Among the many theories being advanced to explain a shortage of currency in parts of India, a rotten-to-the-core banking system is the one hypothesis nobody wants to talk about.

ATMs have run out of cash in a number of Indian states. Yes, farmers need to be paid for harvests; and next month’s elections in Karnataka state will have to be fought by spending banknotes. The central bank has spoken about some areas “witnessing unusually large” withdrawals. And as always happens in these situations, news that there’s a deficit somewhere could be prompting people even in unaffected areas to take more money out of their accounts than they need to.

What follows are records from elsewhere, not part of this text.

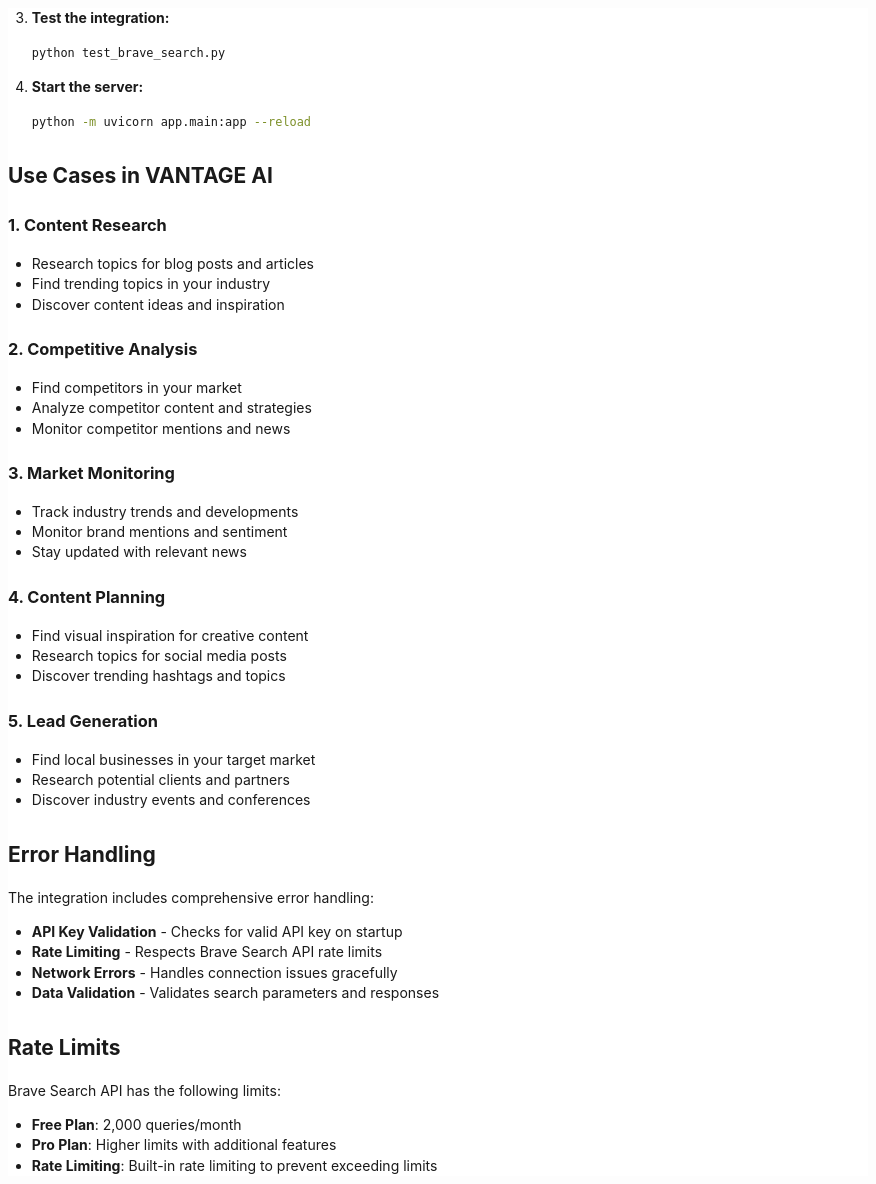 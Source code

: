 3. **Test the integration:**
   ```bash
   python test_brave_search.py
   ```

4. **Start the server:**
   ```bash
   python -m uvicorn app.main:app --reload
   ```

## Use Cases in VANTAGE AI

### 1. Content Research
- Research topics for blog posts and articles
- Find trending topics in your industry
- Discover content ideas and inspiration

### 2. Competitive Analysis
- Find competitors in your market
- Analyze competitor content and strategies
- Monitor competitor mentions and news

### 3. Market Monitoring
- Track industry trends and developments
- Monitor brand mentions and sentiment
- Stay updated with relevant news

### 4. Content Planning
- Find visual inspiration for creative content
- Research topics for social media posts
- Discover trending hashtags and topics

### 5. Lead Generation
- Find local businesses in your target market
- Research potential clients and partners
- Discover industry events and conferences

## Error Handling

The integration includes comprehensive error handling:

- **API Key Validation** - Checks for valid API key on startup
- **Rate Limiting** - Respects Brave Search API rate limits
- **Network Errors** - Handles connection issues gracefully
- **Data Validation** - Validates search parameters and responses

## Rate Limits

Brave Search API has the following limits:

- **Free Plan**: 2,000 queries/month
- **Pro Plan**: Higher limits with additional features
- **Rate Limiting**: Built-in rate limiting to prevent exceeding limits
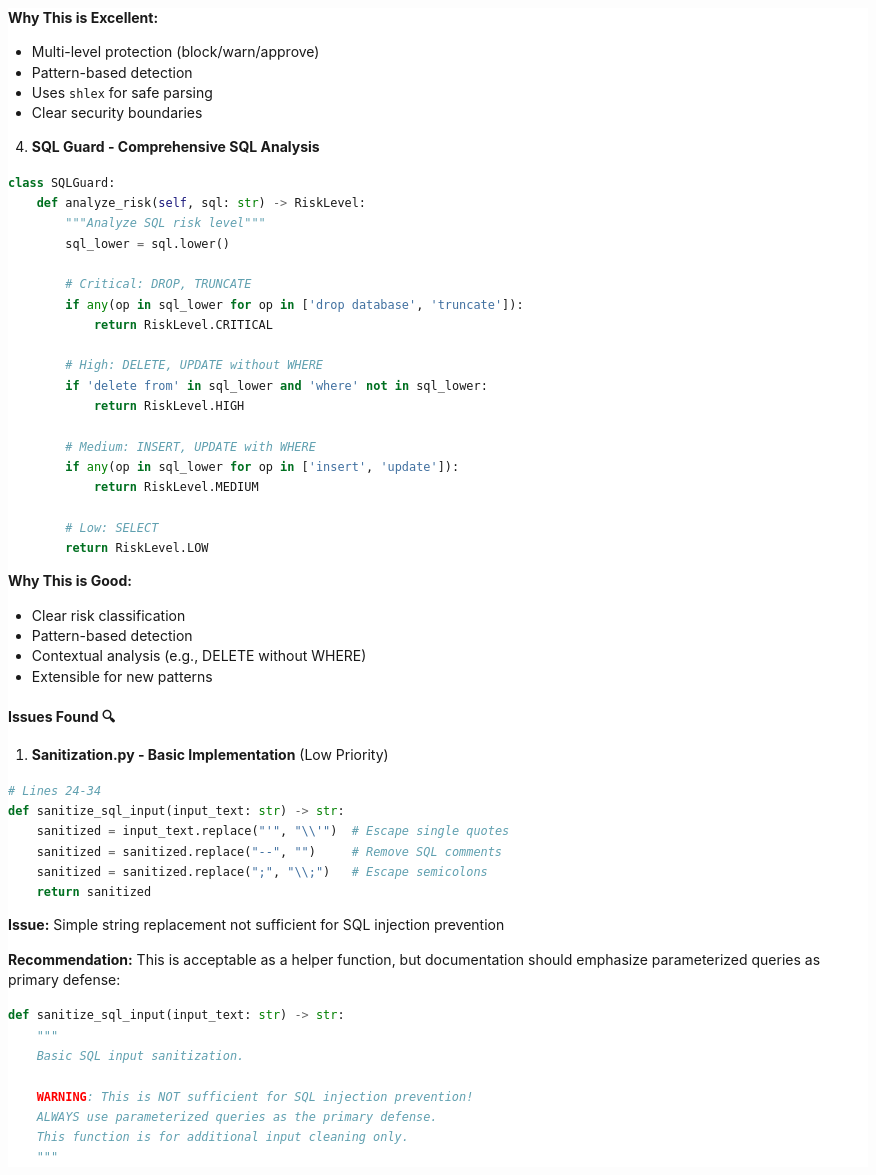 **Why This is Excellent:**
- Multi-level protection (block/warn/approve)
- Pattern-based detection
- Uses `shlex` for safe parsing
- Clear security boundaries

4. **SQL Guard - Comprehensive SQL Analysis**
```python
class SQLGuard:
    def analyze_risk(self, sql: str) -> RiskLevel:
        """Analyze SQL risk level"""
        sql_lower = sql.lower()

        # Critical: DROP, TRUNCATE
        if any(op in sql_lower for op in ['drop database', 'truncate']):
            return RiskLevel.CRITICAL

        # High: DELETE, UPDATE without WHERE
        if 'delete from' in sql_lower and 'where' not in sql_lower:
            return RiskLevel.HIGH

        # Medium: INSERT, UPDATE with WHERE
        if any(op in sql_lower for op in ['insert', 'update']):
            return RiskLevel.MEDIUM

        # Low: SELECT
        return RiskLevel.LOW
```

**Why This is Good:**
- Clear risk classification
- Pattern-based detection
- Contextual analysis (e.g., DELETE without WHERE)
- Extensible for new patterns

#### Issues Found 🔍

1. **Sanitization.py - Basic Implementation** (Low Priority)
```python
# Lines 24-34
def sanitize_sql_input(input_text: str) -> str:
    sanitized = input_text.replace("'", "\\'")  # Escape single quotes
    sanitized = sanitized.replace("--", "")     # Remove SQL comments
    sanitized = sanitized.replace(";", "\\;")   # Escape semicolons
    return sanitized
```

**Issue:** Simple string replacement not sufficient for SQL injection prevention

**Recommendation:** This is acceptable as a helper function, but documentation should emphasize parameterized queries as primary defense:
```python
def sanitize_sql_input(input_text: str) -> str:
    """
    Basic SQL input sanitization.

    WARNING: This is NOT sufficient for SQL injection prevention!
    ALWAYS use parameterized queries as the primary defense.
    This function is for additional input cleaning only.
    """
```
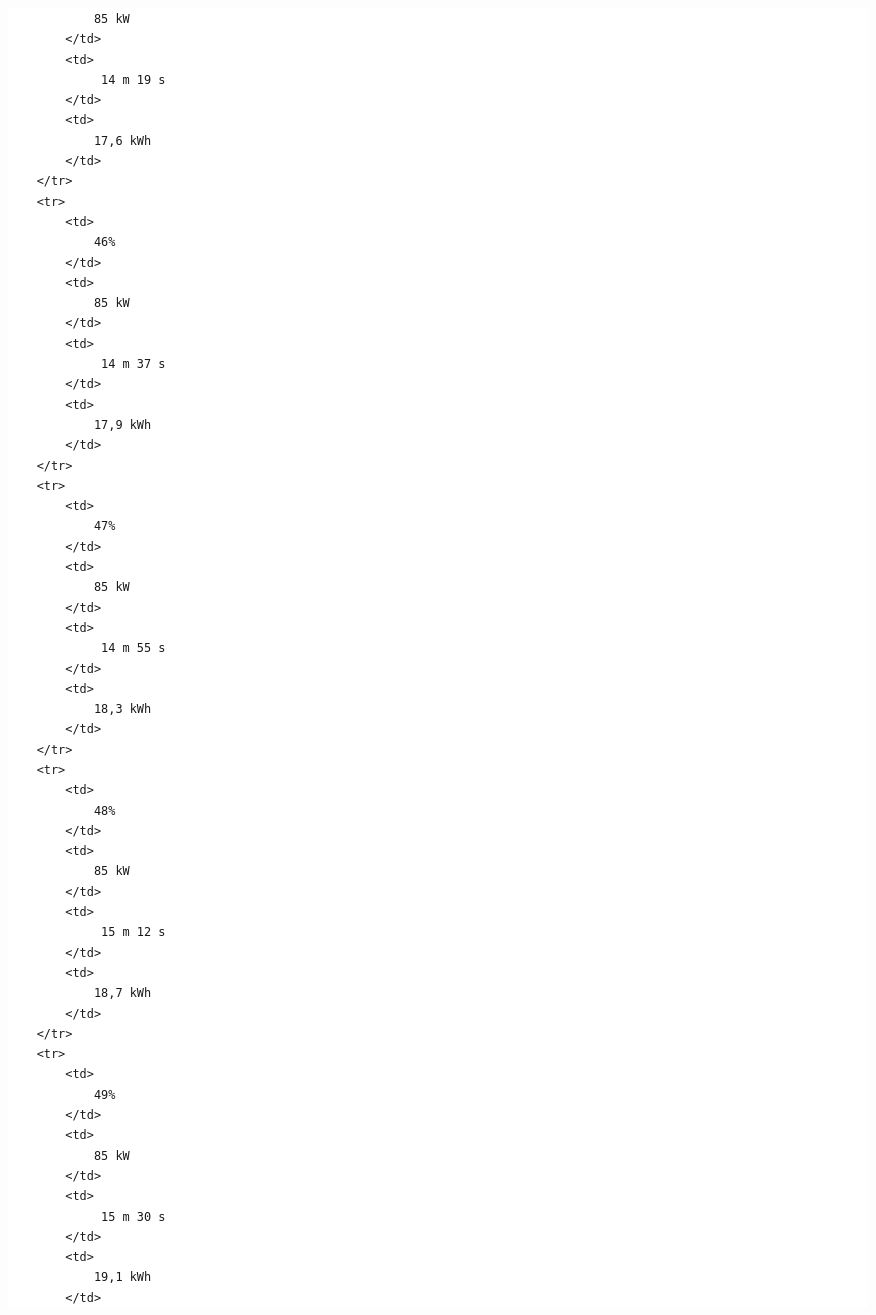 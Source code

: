 				85 kW
			</td>
			<td>
				 14 m 19 s
			</td>
			<td>
				17,6 kWh
			</td>
		</tr>
		<tr>
			<td>
				46%
			</td>
			<td>
				85 kW
			</td>
			<td>
				 14 m 37 s
			</td>
			<td>
				17,9 kWh
			</td>
		</tr>
		<tr>
			<td>
				47%
			</td>
			<td>
				85 kW
			</td>
			<td>
				 14 m 55 s
			</td>
			<td>
				18,3 kWh
			</td>
		</tr>
		<tr>
			<td>
				48%
			</td>
			<td>
				85 kW
			</td>
			<td>
				 15 m 12 s
			</td>
			<td>
				18,7 kWh
			</td>
		</tr>
		<tr>
			<td>
				49%
			</td>
			<td>
				85 kW
			</td>
			<td>
				 15 m 30 s
			</td>
			<td>
				19,1 kWh
			</td> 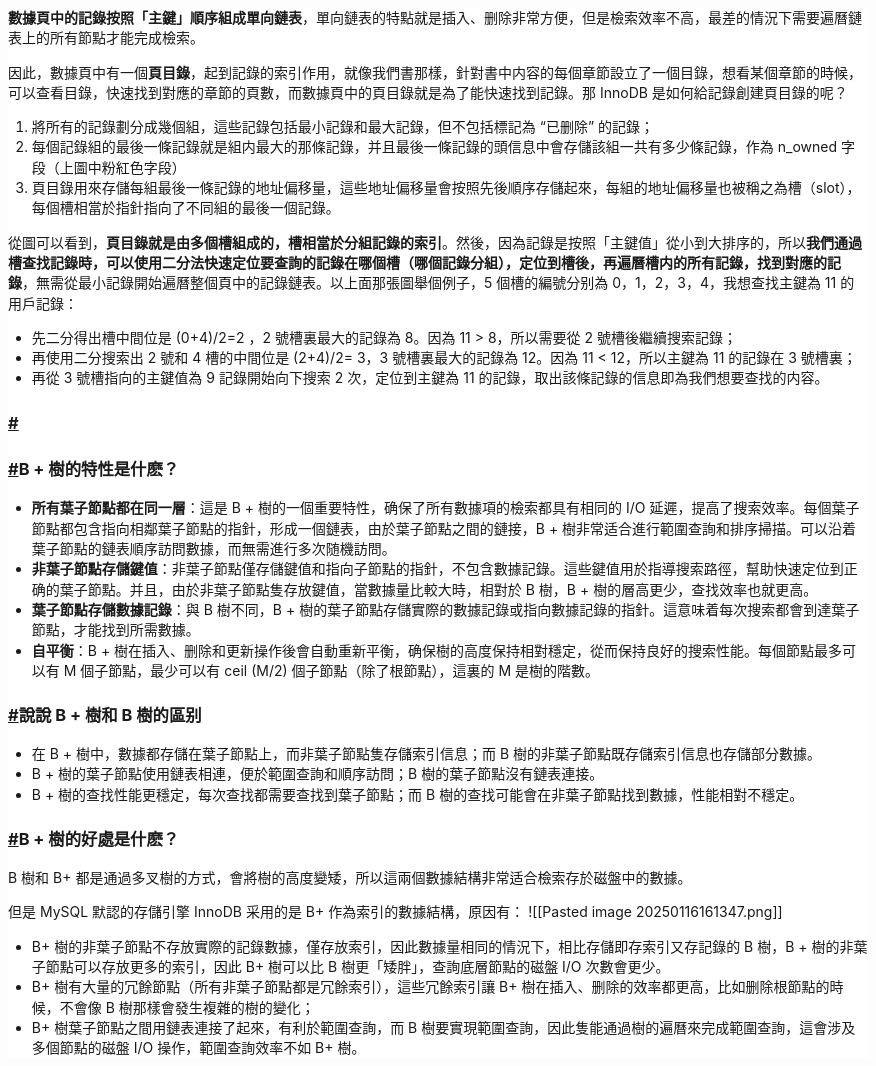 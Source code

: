 **數據頁中的記錄按照「主鍵」順序組成單向鏈表**，單向鏈表的特點就是插入、删除非常方便，但是檢索效率不高，最差的情況下需要遍曆鏈表上的所有節點才能完成檢索。

因此，數據頁中有一個**頁目錄**，起到記錄的索引作用，就像我們書那樣，針對書中内容的每個章節設立了一個目錄，想看某個章節的時候，可以查看目錄，快速找到對應的章節的頁數，而數據頁中的頁目錄就是為了能快速找到記錄。那 InnoDB 是如何給記錄創建頁目錄的呢？


1. 將所有的記錄劃分成幾個組，這些記錄包括最小記錄和最大記錄，但不包括標記為 “已删除” 的記錄；
2. 每個記錄組的最後一條記錄就是組内最大的那條記錄，并且最後一條記錄的頭信息中會存儲該組一共有多少條記錄，作為 n_owned 字段（上圖中粉紅色字段）
3. 頁目錄用來存儲每組最後一條記錄的地址偏移量，這些地址偏移量會按照先後順序存儲起來，每組的地址偏移量也被稱之為槽（slot），每個槽相當於指針指向了不同組的最後一個記錄。

從圖可以看到，**頁目錄就是由多個槽組成的，槽相當於分組記錄的索引**。然後，因為記錄是按照「主鍵值」從小到大排序的，所以**我們通過槽查找記錄時，可以使用二分法快速定位要查詢的記錄在哪個槽（哪個記錄分組），定位到槽後，再遍曆槽内的所有記錄，找到對應的記錄**，無需從最小記錄開始遍曆整個頁中的記錄鏈表。以上面那張圖舉個例子，5 個槽的編號分别為 0，1，2，3，4，我想查找主鍵為 11 的用戶記錄：

- 先二分得出槽中間位是 (0+4)/2=2 ，2 號槽裏最大的記錄為 8。因為 11 > 8，所以需要從 2 號槽後繼續搜索記錄；
- 再使用二分搜索出 2 號和 4 槽的中間位是 (2+4)/2= 3，3 號槽裏最大的記錄為 12。因為 11 < 12，所以主鍵為 11 的記錄在 3 號槽裏；
- 再從 3 號槽指向的主鍵值為 9 記錄開始向下搜索 2 次，定位到主鍵為 11 的記錄，取出該條記錄的信息即為我們想要查找的内容。

### [#](https://xiaolincoding.com/interview/mysql.html#)

### [#](https://xiaolincoding.com/interview/mysql.html#b-%E6%A0%91%E7%9A%84%E7%89%B9%E6%80%A7%E6%98%AF%E4%BB%80%E4%B9%88)B + 樹的特性是什麽？

- **所有葉子節點都在同一層**：這是 B + 樹的一個重要特性，确保了所有數據項的檢索都具有相同的 I/O 延遲，提高了搜索效率。每個葉子節點都包含指向相鄰葉子節點的指針，形成一個鏈表，由於葉子節點之間的鏈接，B + 樹非常适合進行範圍查詢和排序掃描。可以沿着葉子節點的鏈表順序訪問數據，而無需進行多次随機訪問。
- **非葉子節點存儲鍵值**：非葉子節點僅存儲鍵值和指向子節點的指針，不包含數據記錄。這些鍵值用於指導搜索路徑，幫助快速定位到正确的葉子節點。并且，由於非葉子節點隻存放鍵值，當數據量比較大時，相對於 B 樹，B + 樹的層高更少，查找效率也就更高。
- **葉子節點存儲數據記錄**：與 B 樹不同，B + 樹的葉子節點存儲實際的數據記錄或指向數據記錄的指針。這意味着每次搜索都會到達葉子節點，才能找到所需數據。
- **自平衡**：B + 樹在插入、删除和更新操作後會自動重新平衡，确保樹的高度保持相對穩定，從而保持良好的搜索性能。每個節點最多可以有 M 個子節點，最少可以有 ceil (M/2) 個子節點（除了根節點），這裏的 M 是樹的階數。

### [#](https://xiaolincoding.com/interview/mysql.html#%E8%AF%B4%E8%AF%B4b-%E6%A0%91%E5%92%8Cb%E6%A0%91%E7%9A%84%E5%8C%BA%E5%88%AB)說說 B + 樹和 B 樹的區别

- 在 B + 樹中，數據都存儲在葉子節點上，而非葉子節點隻存儲索引信息；而 B 樹的非葉子節點既存儲索引信息也存儲部分數據。
- B + 樹的葉子節點使用鏈表相連，便於範圍查詢和順序訪問；B 樹的葉子節點沒有鏈表連接。
- B + 樹的查找性能更穩定，每次查找都需要查找到葉子節點；而 B 樹的查找可能會在非葉子節點找到數據，性能相對不穩定。

### [#](https://xiaolincoding.com/interview/mysql.html#b-%E6%A0%91%E7%9A%84%E5%A5%BD%E5%A4%84%E6%98%AF%E4%BB%80%E4%B9%88)B + 樹的好處是什麽？

B 樹和 B+ 都是通過多叉樹的方式，會將樹的高度變矮，所以這兩個數據結構非常适合檢索存於磁盤中的數據。

但是 MySQL 默認的存儲引擎 InnoDB 采用的是 B+ 作為索引的數據結構，原因有：
![[Pasted image 20250116161347.png]]

- B+ 樹的非葉子節點不存放實際的記錄數據，僅存放索引，因此數據量相同的情況下，相比存儲即存索引又存記錄的 B 樹，B + 樹的非葉子節點可以存放更多的索引，因此 B+ 樹可以比 B 樹更「矮胖」，查詢底層節點的磁盤 I/O 次數會更少。
- B+ 樹有大量的冗餘節點（所有非葉子節點都是冗餘索引），這些冗餘索引讓 B+ 樹在插入、删除的效率都更高，比如删除根節點的時候，不會像 B 樹那樣會發生複雜的樹的變化；
- B+ 樹葉子節點之間用鏈表連接了起來，有利於範圍查詢，而 B 樹要實現範圍查詢，因此隻能通過樹的遍曆來完成範圍查詢，這會涉及多個節點的磁盤 I/O 操作，範圍查詢效率不如 B+ 樹。
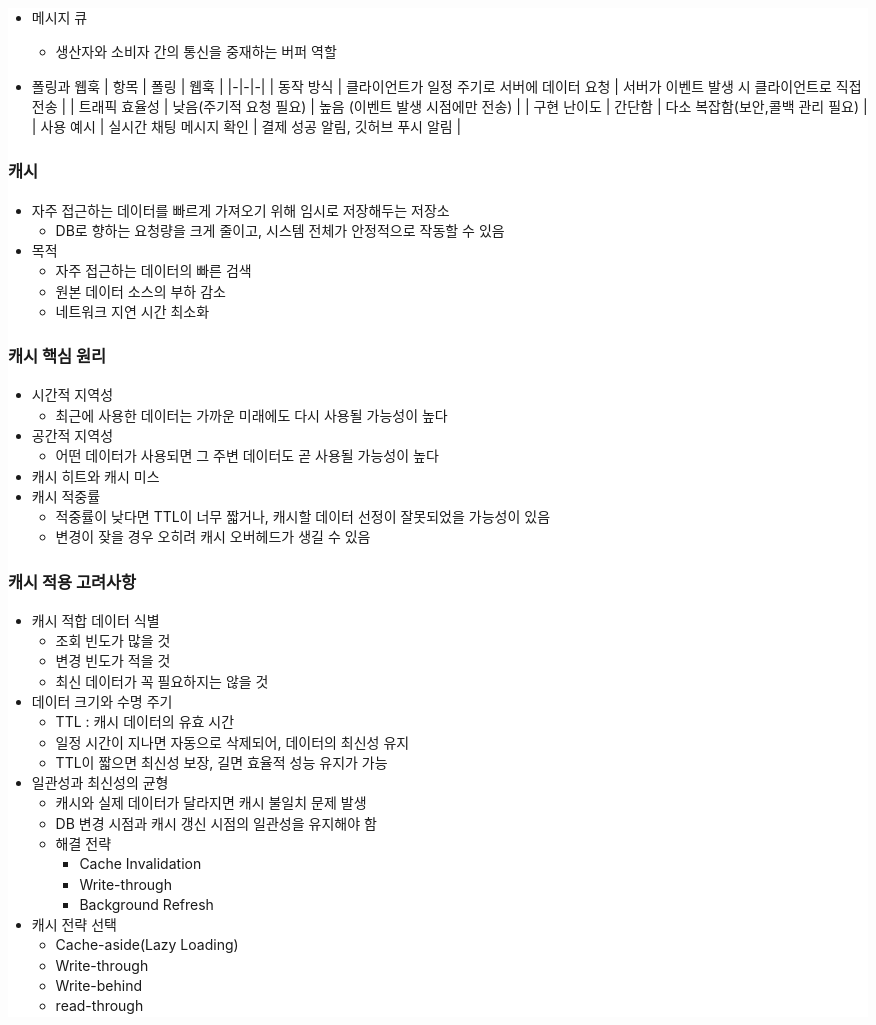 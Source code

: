 - 메시지 큐
  - 생산자와 소비자 간의 통신을 중재하는 버퍼 역할
 
- 폴링과 웹훅
| 항목 | 폴링 | 웹훅 |
|-|-|-|
| 동작 방식 | 클라이언트가 일정 주기로 서버에 데이터 요청 | 서버가 이벤트 발생 시 클라이언트로 직접 전송 |
| 트래픽 효율성 | 낮음(주기적 요청 필요) | 높음 (이벤트 발생 시점에만 전송) |
| 구현 난이도 | 간단함 | 다소 복잡함(보안,콜백 관리 필요) |
| 사용 예시 | 실시간 채팅 메시지 확인 | 결제 성공 알림, 깃허브 푸시 알림 |


### 캐시
- 자주 접근하는 데이터를 빠르게 가져오기 위해 임시로 저장해두는 저장소
  - DB로 향하는 요청량을 크게 줄이고, 시스템 전체가 안정적으로 작동할 수 있음
- 목적
  - 자주 접근하는 데이터의 빠른 검색
  - 원본 데이터 소스의 부하 감소
  - 네트워크 지연 시간 최소화
 
### 캐시 핵심 원리
- 시간적 지역성
  - 최근에 사용한 데이터는 가까운 미래에도 다시 사용될 가능성이 높다
- 공간적 지역성
  - 어떤 데이터가 사용되면 그 주변 데이터도 곧 사용될 가능성이 높다
- 캐시 히트와 캐시 미스
- 캐시 적중률
  - 적중률이 낮다면 TTL이 너무 짧거나, 캐시할 데이터 선정이 잘못되었을 가능성이 있음
  - 변경이 잦을 경우 오히려 캐시 오버헤드가 생길 수 있음

### 캐시 적용 고려사항
- 캐시 적합 데이터 식별
  - 조회 빈도가 많을 것
  - 변경 빈도가 적을 것
  - 최신 데이터가 꼭 필요하지는 않을 것
- 데이터 크기와 수명 주기
  - TTL : 캐시 데이터의 유효 시간
  - 일정 시간이 지나면 자동으로 삭제되어, 데이터의 최신성 유지
  - TTL이 짧으면 최신성 보장, 길면 효율적 성능 유지가 가능
- 일관성과 최신성의 균형
  - 캐시와 실제 데이터가 달라지면 캐시 불일치 문제 발생
  - DB 변경 시점과 캐시 갱신 시점의 일관성을 유지해야 함
  - 해결 전략
    - Cache Invalidation
    - Write-through
    - Background Refresh
- 캐시 전략 선택
  - Cache-aside(Lazy Loading)
  - Write-through
  - Write-behind
  - read-through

It’s speculated that 2,000-rupee notes — the highest denomination — are being hoarded. Banks, meanwhile, have been slow to calibrate cash machines to handle the new 200-rupee bill. 

Then there’s a possible demonetization effect.

More Cash, But Not Enough

Reports of ATMs running dry in many parts of India have sparked fears of a shortage of banknotes

Source: Reserve Bank of India

Even as late as September, banknotes in circulation amounted to 16 trillion rupees ($242 billion), or about 3 trillion rupees less than what the economy would have needed if an abrupt ban on most of the currency circulating in November 2016 hadn’t interrupted the trend growth of cash use, according to Nomura Research.

Since September, though, that gap has halved, suggesting that the shift in people’s preferences to digital payments may have been temporary. By believing in their own “less-cash society” propaganda, the authorities may have supplied smaller amounts of currency than people actually wanted. Now they’re scrambling to keep up.